Core
lda_over_time.lda_over_time
LdaOverTime is a framework that brings an easier way of doing Topic Modeling Analysis Over Time and get visualization of results.
In brief, Topic Modeling is a technique that finds topics that each document from a collection covers. And, by addind the time in this equation, we can study how much and why one certain topic is more or less discussed in a time slice.
- class lda_over_time.lda_over_time.LdaOverTime(model: DtmModelInterface)[source]
Bases:
object
LdaOverTime provides an easier way of taking a pre-processed set of documents, choose a DTM model and get an analysis of the topic’s evolution over time.
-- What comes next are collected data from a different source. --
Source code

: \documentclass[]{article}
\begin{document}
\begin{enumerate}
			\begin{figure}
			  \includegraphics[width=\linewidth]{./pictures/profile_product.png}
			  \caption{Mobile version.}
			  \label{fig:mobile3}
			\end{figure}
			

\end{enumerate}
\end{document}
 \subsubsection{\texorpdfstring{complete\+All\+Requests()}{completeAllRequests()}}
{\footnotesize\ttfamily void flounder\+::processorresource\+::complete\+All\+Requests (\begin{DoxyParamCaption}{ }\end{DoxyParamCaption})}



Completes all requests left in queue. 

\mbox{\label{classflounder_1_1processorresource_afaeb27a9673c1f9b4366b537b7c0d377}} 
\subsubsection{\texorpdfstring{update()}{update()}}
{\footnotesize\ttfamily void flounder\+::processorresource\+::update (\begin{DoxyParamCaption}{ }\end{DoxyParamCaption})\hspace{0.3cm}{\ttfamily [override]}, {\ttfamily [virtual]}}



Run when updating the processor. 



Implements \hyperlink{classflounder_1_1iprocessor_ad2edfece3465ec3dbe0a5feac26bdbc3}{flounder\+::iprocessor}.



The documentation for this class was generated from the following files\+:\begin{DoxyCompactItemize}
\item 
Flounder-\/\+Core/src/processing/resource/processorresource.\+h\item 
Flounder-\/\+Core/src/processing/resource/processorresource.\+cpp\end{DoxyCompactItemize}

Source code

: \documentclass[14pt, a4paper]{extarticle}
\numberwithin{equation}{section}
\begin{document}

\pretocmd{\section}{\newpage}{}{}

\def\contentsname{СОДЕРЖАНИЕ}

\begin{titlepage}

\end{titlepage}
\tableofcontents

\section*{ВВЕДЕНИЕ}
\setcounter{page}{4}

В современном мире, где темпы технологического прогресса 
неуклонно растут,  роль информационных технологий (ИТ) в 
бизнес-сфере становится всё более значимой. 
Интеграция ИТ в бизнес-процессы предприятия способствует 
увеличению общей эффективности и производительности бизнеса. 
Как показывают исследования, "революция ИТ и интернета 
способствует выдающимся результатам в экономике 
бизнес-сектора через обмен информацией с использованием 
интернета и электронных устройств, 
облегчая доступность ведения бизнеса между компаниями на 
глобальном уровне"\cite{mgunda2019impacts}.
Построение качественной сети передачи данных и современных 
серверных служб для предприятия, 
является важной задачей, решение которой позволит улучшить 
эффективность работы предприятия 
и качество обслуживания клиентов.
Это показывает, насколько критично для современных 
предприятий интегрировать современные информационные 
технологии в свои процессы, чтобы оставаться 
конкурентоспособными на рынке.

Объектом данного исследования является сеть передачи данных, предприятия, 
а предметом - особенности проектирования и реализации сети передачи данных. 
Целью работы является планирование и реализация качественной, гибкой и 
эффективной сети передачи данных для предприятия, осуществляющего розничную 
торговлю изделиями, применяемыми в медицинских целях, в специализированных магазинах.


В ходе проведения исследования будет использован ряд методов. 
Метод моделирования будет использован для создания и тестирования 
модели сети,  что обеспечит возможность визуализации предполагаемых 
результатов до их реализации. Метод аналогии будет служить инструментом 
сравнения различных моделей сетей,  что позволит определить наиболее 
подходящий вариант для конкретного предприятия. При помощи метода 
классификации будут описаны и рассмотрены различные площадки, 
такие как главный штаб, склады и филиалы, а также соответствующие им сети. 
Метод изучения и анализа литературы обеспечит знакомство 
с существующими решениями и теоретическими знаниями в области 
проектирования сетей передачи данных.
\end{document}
Choose a model to work with, create an instance of it by passing the right parameters and then you can instantiate LdaOverTime by passing the previous object.
- Parameters
model (DtmModelInterface) – instance of the chosen model.
- Returns
Nothing
- Return type
None
- get_results() DataFrame [source]
Get the model’s result in format of a table.
In this table, rows represents each time slice.
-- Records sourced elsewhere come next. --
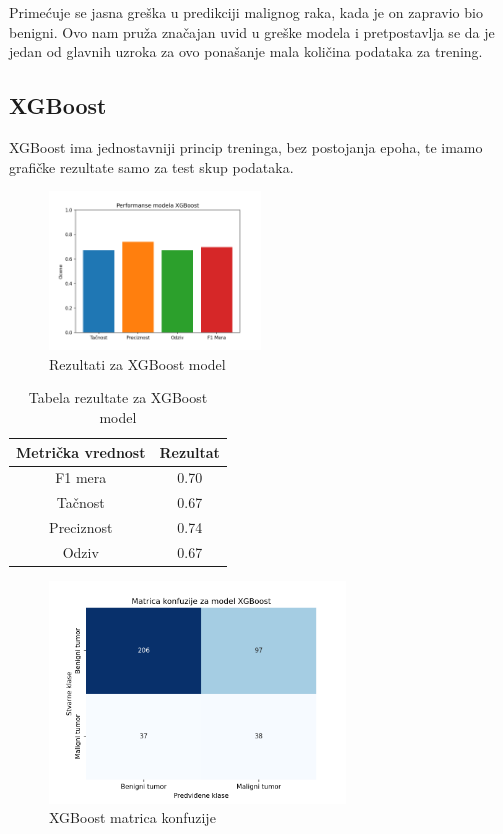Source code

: \documentclass{article}
\begin{document}
Primećuje se jasna greška u predikciji malignog raka, kada je on zapravio bio benigni. Ovo nam pruža značajan uvid u greške modela i pretpostavlja se da je jedan od glavnih uzroka za ovo ponašanje mala količina podataka za trening.

\subsection{XGBoost}

XGBoost ima jednostavniji princip treninga, bez postojanja epoha, te imamo grafičke rezultate samo za test skup podataka.

\begin{figure}[H]
    \centering
    \includegraphics[width=0.5\textwidth]{rezultati/XGBoost_rezultati.png} 
    \caption{Rezultati za XGBoost model} 
    \label{XGBoost rezultati}
\end{figure}

\begin{table}[H]
    \centering
    \begin{tabular}{|c|c|}
        \hline
        \textbf{Metrička vrednost} & \textbf{Rezultat} \\ \hline
        F1 mera & 0.70 \\ \hline
        Tačnost & 0.67 \\ \hline
        Preciznost & 0.74 \\ \hline
        Odziv & 0.67 \\ \hline
    \end{tabular}
    \caption{Tabela rezultate za XGBoost model}
    \label{tab:XGBoost tabela rezultata}
\end{table}

\begin{figure}[H]
    \centering
    \includegraphics[width=0.7\textwidth]{rezultati/XGBoost_matrica_konfuzije.png} 
    \caption{XGBoost matrica konfuzije} 
    \label{XGBoost matrica konfuzije}
\end{figure}
\end{document}
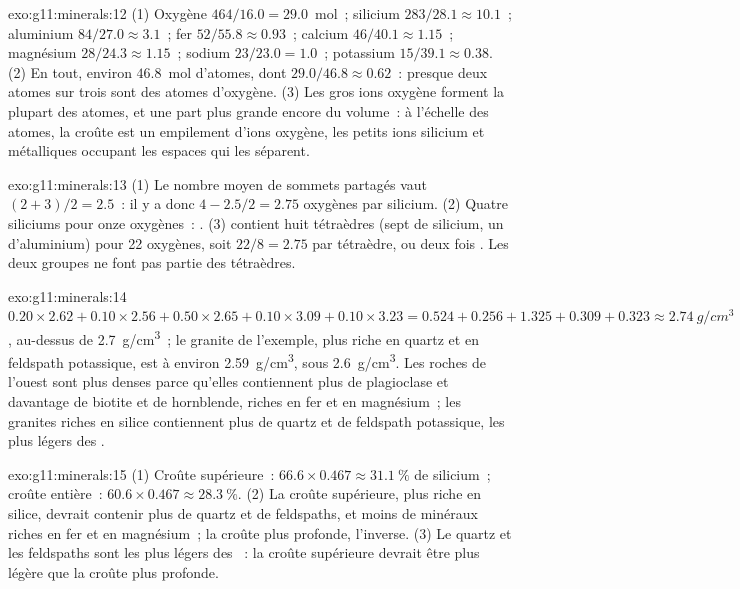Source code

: \begin{solution}{exo:g11:minerals:12}
(1) Oxygène $464/16.0 = 29.0$~mol~; silicium $283/28.1 \approx 10.1$~;
aluminium $84/27.0 \approx 3.1$~; fer $52/55.8 \approx 0.93$~; calcium
$46/40.1 \approx
1.15$~; magnésium $28/24.3 \approx 1.15$~; sodium $23/23.0 = 1.0$~;
potassium $15/39.1 \approx 0.38$. (2) En tout, environ $46.8$~mol
d'atomes, dont
$29.0/46.8 \approx 0.62$~: presque deux atomes sur trois sont des atomes
d'oxygène. (3) Les gros ions oxygène forment la plupart des atomes, et une
part plus grande encore du volume~: à l'échelle des atomes, la croûte est un
empilement d'ions oxygène, les petits ions silicium et métalliques occupant
les espaces qui les séparent.
\end{solution}

\begin{solution}{exo:g11:minerals:13}
(1) Le nombre moyen de sommets partagés vaut $(2 + 3)/2 = 2.5$~: il y a donc
$4 - 2.5/2 = 2.75$ oxygènes par silicium. (2) Quatre siliciums pour onze
oxygènes~: . (3)  contient huit tétraèdres (sept de
silicium, un d'aluminium) pour 22 oxygènes, soit $22/8 = 2.75$ par
tétraèdre, ou deux fois . Les deux groupes  ne font pas
partie des tétraèdres.
\end{solution}

\begin{solution}{exo:g11:minerals:14}
$0.20 \times 2.62 + 0.10 \times 2.56 + 0.50 \times 2.65 + 0.10 \times 3.09 +
0.10 \times 3.23 = 0.524 + 0.256 + 1.325 + 0.309 + 0.323 \approx
\qty{2.74}{g/cm^3}$, au-dessus de \qty{2.7}{g/cm^3}~; le granite de
l'exemple, plus riche en quartz et en feldspath potassique, est à environ
\qty{2.59}{g/cm^3}, sous \qty{2.6}{g/cm^3}. Les roches de l'ouest sont plus
denses parce qu'elles contiennent plus de plagioclase et davantage de
biotite et de hornblende, riches en fer et en magnésium~; les granites
riches en silice contiennent plus de quartz et de feldspath potassique, les
plus légers des .
\end{solution}

\begin{solution}{exo:g11:minerals:15}
(1) Croûte supérieure~: $66.6 \times 0.467 \approx \qty{31.1}{\percent}$ de
silicium~; croûte entière~: $60.6 \times 0.467 \approx \qty{28.3}{\percent}$.
(2) La croûte supérieure, plus riche en silice, devrait contenir plus de
quartz et de feldspaths, et moins de minéraux riches en fer et en
magnésium~; la croûte plus profonde, l'inverse. (3) Le quartz et les
feldspaths sont les plus légers des ~: la
croûte supérieure devrait être plus légère que la croûte plus profonde.
\end{solution}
For the columns, the date column holds the time slices’ timestamps and the remaing n_topics columns indexed from 1 to n_topics holds the proportion of each topic of each time slice.
You can get each topic’s main words by calling get_topic_words, e.g. if you want the top 10 words from the topic 3 of this table in the first row, call get_topic_words(topic_id=3, timeslice=1, n=10)
- Returns
table with results
- Return type
pandas.DataFrame
- get_topic_words(topic_id: int, timeslice: int, n: int = 10) List[str] [source]
Get the top n words of from a specific topic in the chosen timeslice.
- Parameters
topic_id (int) – The id of the desired topic.
timeslice (int) – The position of the desired timeslice in chronological order the first (oldest) time slice is indexed by 1.
n (int) – This specifies how many words that better describes the topic at a specific time slice should be returned.
- Returns
It returns a list of top n words that best describes the requested topic in a specific time.
- Return type
list[str]
- classmethod load(file_path: str) LdaOverTime [source]
Load your last work.
- Parameters
file_path (str) – Location where you saved your last work.
- Returns
Last saved work.
- Return type
- plot(title: str, legend_title: Optional[str] = None, path_to_save: Optional[str] = None, rotation: int = 90, mode: str = 'line', display: bool = True, date_format: Optional[str] = None)[source]
Plot the evolution of topics over time.
To rename topics’ names, use method rename_topics.
- Parameters
title (str) – title of plot
legend_title (str, optional) – legend’s title
path_to_save (str, optional) – set it with path to save the graph. Default behaviour does not save the graph.
rotation (int, optional) – value in degrees to rotate horizontal labels. Default is 90.
mode (str, optional) – type of plotting. It can be either a simple line plot or stack plot. Default is line.
display (bool, optional) – set it to False to not display graph. Default behaviour is to display.
date_format (str, optional) – date format to be displayed
- Returns
Nothing
- Return type
None
- rename_topics(new_names: List[str])[source]
Rename topic’s names with the list with new names.
It will rename based on the given order, that is the first name will overwrite the first topic, the second will overwrite second topic, and so on.
The length should be equal to number of topics, otherwise it will raise ValueError.
- Parameters
new_names (list[str]) – List with new names to overwrite the topics’ names
- Returns
Nothing
- Return type
None
- Raises
ValueError – when the given list’s length does not match with the number of topics.
- save(file_path: str) None [source]
Save your current work in the location file_path. You can reload your work later by calling load with the same file_path.
- Parameters
file_path (str) – Location to save your current work.
- Returns
Nothing
- Return type
None
- showvis(time_id: int)[source]
Show the PyLdaVis analysis of your model in a specific time slice. It is useful to evaluate how good your model is.
This method is only available inside jupyter notebooks.
- Parameters
time_id (int) – Position of the time slice from 1 to n_timeslices in chronological order
- Returns
Nothing
- Return type
None